*** DATASET EXCERPTS Section Begins ***

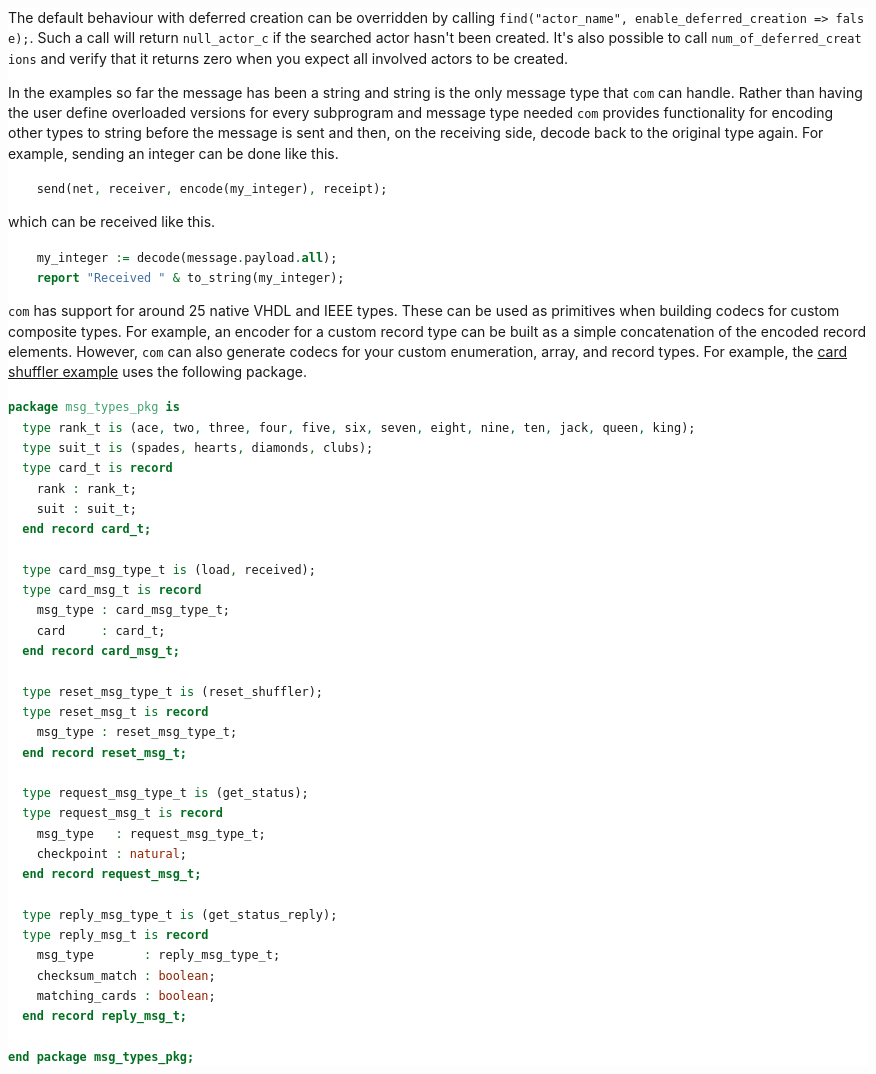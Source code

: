 The default behaviour with deferred creation can be overridden by calling `find("actor_name", enable_deferred_creation => false);`. Such a call will return `null_actor_c` if the searched actor hasn't been created. It's also possible to call `num_of_deferred_creations` and verify that it returns zero when you expect all involved actors to be created.

In the examples so far the message has been a string and string is the only message type that `com` can handle. Rather than having the user define overloaded versions for every subprogram and message type needed `com` provides functionality for encoding other types to string before the message is sent and then, on the receiving side, decode back to the original type again. For example, sending an integer can be done like this.

```vhdl
    send(net, receiver, encode(my_integer), receipt);
```

which can be received like this.

```vhdl
	my_integer := decode(message.payload.all);
    report "Received " & to_string(my_integer);
```

`com` has support for around 25 native VHDL and IEEE types. These can be used as primitives when building codecs for custom composite types. For example, an encoder for a custom record type can be built as a simple concatenation of the encoded record elements. However, `com` can also generate codecs for your custom enumeration, array, and record types. For example, the [card shuffler example](../examples/com/test/tb_card_shuffler.vhd) uses the following package.

```vhdl
package msg_types_pkg is
  type rank_t is (ace, two, three, four, five, six, seven, eight, nine, ten, jack, queen, king);
  type suit_t is (spades, hearts, diamonds, clubs);
  type card_t is record
    rank : rank_t;
    suit : suit_t;
  end record card_t;

  type card_msg_type_t is (load, received);
  type card_msg_t is record
    msg_type : card_msg_type_t;
    card     : card_t;
  end record card_msg_t;

  type reset_msg_type_t is (reset_shuffler);
  type reset_msg_t is record
    msg_type : reset_msg_type_t;
  end record reset_msg_t;

  type request_msg_type_t is (get_status);
  type request_msg_t is record
    msg_type   : request_msg_type_t;
    checkpoint : natural;
  end record request_msg_t;

  type reply_msg_type_t is (get_status_reply);
  type reply_msg_t is record
    msg_type       : reply_msg_type_t;
    checksum_match : boolean;
    matching_cards : boolean;
  end record reply_msg_t;

end package msg_types_pkg;
```
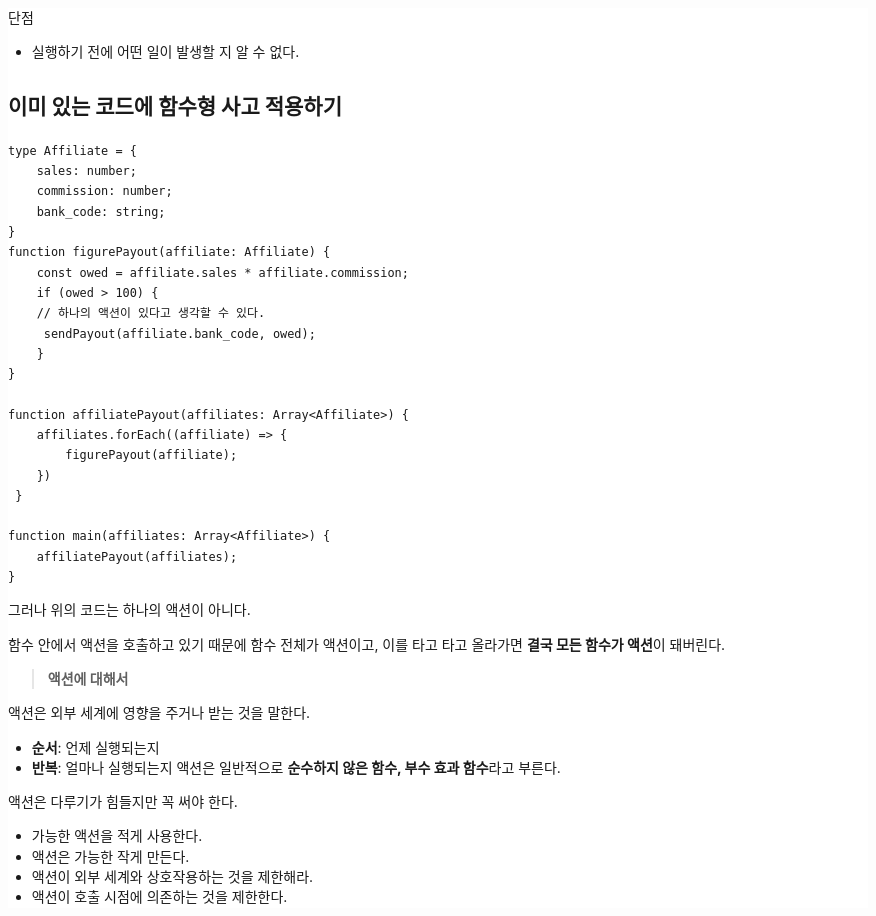 단점
- 실행하기 전에 어떤 일이 발생할 지 알 수 없다.
> 

## 이미 있는 코드에 함수형 사고 적용하기

```tsx
type Affiliate = {
	sales: number;
	commission: number;
	bank_code: string;
}
function figurePayout(affiliate: Affiliate) {
	const owed = affiliate.sales * affiliate.commission;
	if (owed > 100) {
	// 하나의 액션이 있다고 생각할 수 있다.
	 sendPayout(affiliate.bank_code, owed);
	}
}
 
function affiliatePayout(affiliates: Array<Affiliate>) {
	affiliates.forEach((affiliate) => {
		figurePayout(affiliate);
	})
 }
 
function main(affiliates: Array<Affiliate>) {
	affiliatePayout(affiliates);
}
```

그러나 위의 코드는 하나의 액션이 아니다. 

함수 안에서 액션을 호출하고 있기 때문에 함수 전체가 액션이고, 이를 타고 타고 올라가면 **결국 모든 함수가 액션**이 돼버린다.

> **액션에 대해서**

액션은 외부 세계에 영향을 주거나 받는 것을 말한다. 
- **순서**: 언제 실행되는지
- **반복**: 얼마나 실행되는지
액션은 일반적으로 **순수하지 않은 함수, 부수 효과 함수**라고 부른다.

액션은 다루기가 힘들지만 꼭 써야 한다.
- 가능한 액션을 적게 사용한다.
- 액션은 가능한 작게 만든다.
- 액션이 외부 세계와 상호작용하는 것을 제한해라.
- 액션이 호출 시점에 의존하는 것을 제한한다.
>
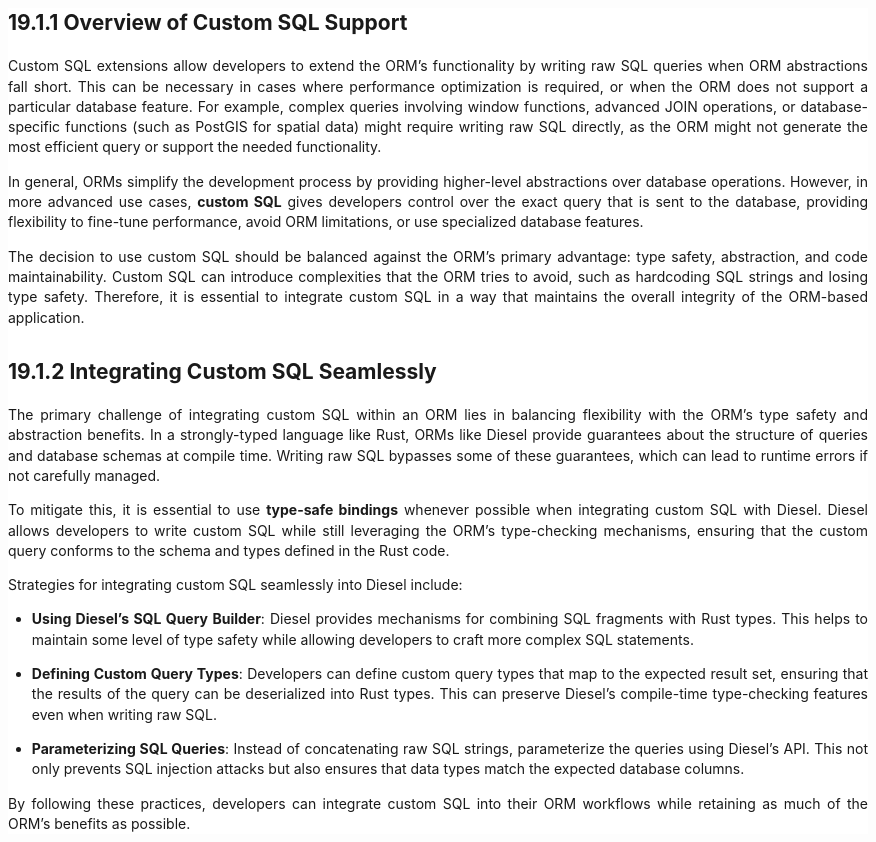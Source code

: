 ## 19.1.1 Overview of Custom SQL Support
<p style="text-align: justify;">
Custom SQL extensions allow developers to extend the ORM’s functionality by writing raw SQL queries when ORM abstractions fall short. This can be necessary in cases where performance optimization is required, or when the ORM does not support a particular database feature. For example, complex queries involving window functions, advanced JOIN operations, or database-specific functions (such as PostGIS for spatial data) might require writing raw SQL directly, as the ORM might not generate the most efficient query or support the needed functionality.
</p>

<p style="text-align: justify;">
In general, ORMs simplify the development process by providing higher-level abstractions over database operations. However, in more advanced use cases, <strong>custom SQL</strong> gives developers control over the exact query that is sent to the database, providing flexibility to fine-tune performance, avoid ORM limitations, or use specialized database features.
</p>

<p style="text-align: justify;">
The decision to use custom SQL should be balanced against the ORM’s primary advantage: type safety, abstraction, and code maintainability. Custom SQL can introduce complexities that the ORM tries to avoid, such as hardcoding SQL strings and losing type safety. Therefore, it is essential to integrate custom SQL in a way that maintains the overall integrity of the ORM-based application.
</p>

## 19.1.2 Integrating Custom SQL Seamlessly
<p style="text-align: justify;">
The primary challenge of integrating custom SQL within an ORM lies in balancing flexibility with the ORM’s type safety and abstraction benefits. In a strongly-typed language like Rust, ORMs like Diesel provide guarantees about the structure of queries and database schemas at compile time. Writing raw SQL bypasses some of these guarantees, which can lead to runtime errors if not carefully managed.
</p>

<p style="text-align: justify;">
To mitigate this, it is essential to use <strong>type-safe bindings</strong> whenever possible when integrating custom SQL with Diesel. Diesel allows developers to write custom SQL while still leveraging the ORM’s type-checking mechanisms, ensuring that the custom query conforms to the schema and types defined in the Rust code.
</p>

<p style="text-align: justify;">
Strategies for integrating custom SQL seamlessly into Diesel include:
</p>

- <p style="text-align: justify;"><strong>Using Diesel’s SQL Query Builder</strong>: Diesel provides mechanisms for combining SQL fragments with Rust types. This helps to maintain some level of type safety while allowing developers to craft more complex SQL statements.</p>
- <p style="text-align: justify;"><strong>Defining Custom Query Types</strong>: Developers can define custom query types that map to the expected result set, ensuring that the results of the query can be deserialized into Rust types. This can preserve Diesel’s compile-time type-checking features even when writing raw SQL.</p>
- <p style="text-align: justify;"><strong>Parameterizing SQL Queries</strong>: Instead of concatenating raw SQL strings, parameterize the queries using Diesel’s API. This not only prevents SQL injection attacks but also ensures that data types match the expected database columns.</p>
<p style="text-align: justify;">
By following these practices, developers can integrate custom SQL into their ORM workflows while retaining as much of the ORM’s benefits as possible.
</p>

*** DATASET EXCERPTS Section Ends ***

▶ **DESCRIPTION OF THE TASK**:
Apply a filter for "provides" to the entries and show each line that passes.

▶ **EXERCISE ANSWER**:
In the examples so far the message has been a string and string is the only message type that `com` can handle. Rather than having the user define overloaded versions for every subprogram and message type needed `com` provides functionality for encoding other types to string before the message is sent and then, on the receiving side, decode back to the original type again. For example, sending an integer can be done like this.
- <p style="text-align: justify;"><strong>Using Diesel’s SQL Query Builder</strong>: Diesel provides mechanisms for combining SQL fragments with Rust types. This helps to maintain some level of type safety while allowing developers to craft more complex SQL statements.</p>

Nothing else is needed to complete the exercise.